Dataset excerpts:
>>
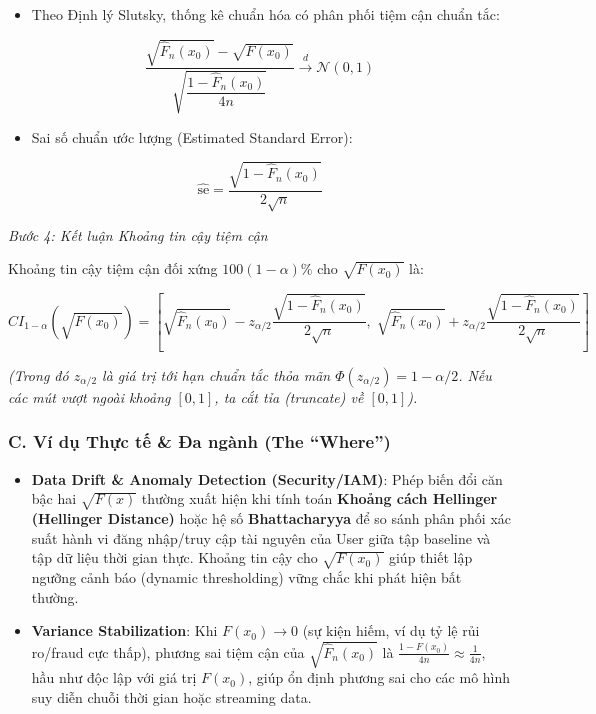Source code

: \documentclass[12pt,a4paper]{article}
\begin{document}
\begin{itemize}

\item
  Theo Định lý Slutsky, thống kê chuẩn hóa có phân phối tiệm cận chuẩn tắc:
\end{itemize}

\[\frac{\sqrt{\widehat{F}_n(x_0)} - \sqrt{F(x_0)}}{\sqrt{\dfrac{1 - \widehat{F}_n(x_0)}{4n}}} \xrightarrow{d} \mathcal{N}(0, 1)\]

\begin{itemize}

\item
  Sai số chuẩn ước lượng (Estimated Standard Error):
\end{itemize}

\[\widehat{\text{se}} = \frac{\sqrt{1 - \widehat{F}_n(x_0)}}{2\sqrt{n}}\]

\emph{Bước 4: Kết luận Khoảng tin cậy tiệm cận}

Khoảng tin cậy tiệm cận đối xứng \(100(1-\alpha)\%\) cho \(\sqrt{F(x_0)}\) là:

\[CI_{1-\alpha}\left(\sqrt{F(x_0)}\right) = \left[ \sqrt{\widehat{F}_n(x_0)} - z_{\alpha/2} \frac{\sqrt{1 - \widehat{F}_n(x_0)}}{2\sqrt{n}}, \; \sqrt{\widehat{F}_n(x_0)} + z_{\alpha/2} \frac{\sqrt{1 - \widehat{F}_n(x_0)}}{2\sqrt{n}} \right]\]

\emph{(Trong đó \(z_{\alpha/2}\) là giá trị tới hạn chuẩn tắc thỏa mãn \(\Phi(z_{\alpha/2}) = 1 - \alpha/2\). Nếu các mút vượt ngoài khoảng \([0, 1]\), ta cắt tỉa (truncate) về \([0, 1]\)).}

\subsubsection{C. Ví dụ Thực tế \& Đa ngành (The ``Where'')}\label{c.-vuxed-dux1ee5-thux1ef1c-tux1ebf-ux111a-nguxe0nh-the-where}

\begin{itemize}

\item
  \textbf{Data Drift \& Anomaly Detection (Security/IAM)}: Phép biến đổi căn bậc hai \(\sqrt{F(x)}\) thường xuất hiện khi tính toán \textbf{Khoảng cách Hellinger (Hellinger Distance)} hoặc hệ số \textbf{Bhattacharyya} để so sánh phân phối xác suất hành vi đăng nhập/truy cập tài nguyên của User giữa tập baseline và tập dữ liệu thời gian thực. Khoảng tin cậy cho \(\sqrt{F(x_0)}\) giúp thiết lập ngưỡng cảnh báo (dynamic thresholding) vững chắc khi phát hiện bất thường.
\item
  \textbf{Variance Stabilization}: Khi \(F(x_0) \to 0\) (sự kiện hiếm, ví dụ tỷ lệ rủi ro/fraud cực thấp), phương sai tiệm cận của \(\sqrt{\widehat{F}_n(x_0)}\) là \(\frac{1 - F(x_0)}{4n} \approx \frac{1}{4n}\), hầu như độc lập với giá trị \(F(x_0)\), giúp ổn định phương sai cho các mô hình suy diễn chuỗi thời gian hoặc streaming data.
\end{itemize}
\end{document}
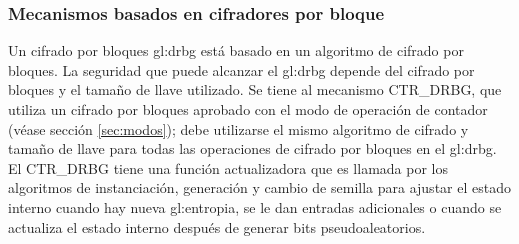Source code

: %
%
\subsubsection{Mecanismos basados en cifradores por bloque}

Un cifrado por bloques \gls{gl:drbg} está basado en un algoritmo de cifrado por
bloques. La seguridad que puede alcanzar el \gls{gl:drbg} depende del cifrado
por bloques y el tamaño de llave utilizado. Se tiene al mecanismo CTR\_DRBG,
que utiliza un cifrado por bloques aprobado con el modo de operación de
contador (véase sección \ref{sec:modos}); debe utilizarse el mismo algoritmo
de cifrado y tamaño de llave para todas las operaciones de cifrado por bloques
en el \gls{gl:drbg}. El CTR\_DRBG tiene una función actualizadora que es llamada
por los algoritmos de instanciación, generación y cambio de semilla para ajustar
el estado interno cuando hay nueva \gls{gl:entropia}, se le dan entradas
adicionales o cuando se actualiza el estado interno después de generar bits
pseudoaleatorios.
<<
Every line of the entries above that holds "phân" should be copied out.

Solution:
  Theo Định lý Slutsky, thống kê chuẩn hóa có phân phối tiệm cận chuẩn tắc:
  \textbf{Data Drift \& Anomaly Detection (Security/IAM)}: Phép biến đổi căn bậc hai \(\sqrt{F(x)}\) thường xuất hiện khi tính toán \textbf{Khoảng cách Hellinger (Hellinger Distance)} hoặc hệ số \textbf{Bhattacharyya} để so sánh phân phối xác suất hành vi đăng nhập/truy cập tài nguyên của User giữa tập baseline và tập dữ liệu thời gian thực. Khoảng tin cậy cho \(\sqrt{F(x_0)}\) giúp thiết lập ngưỡng cảnh báo (dynamic thresholding) vững chắc khi phát hiện bất thường.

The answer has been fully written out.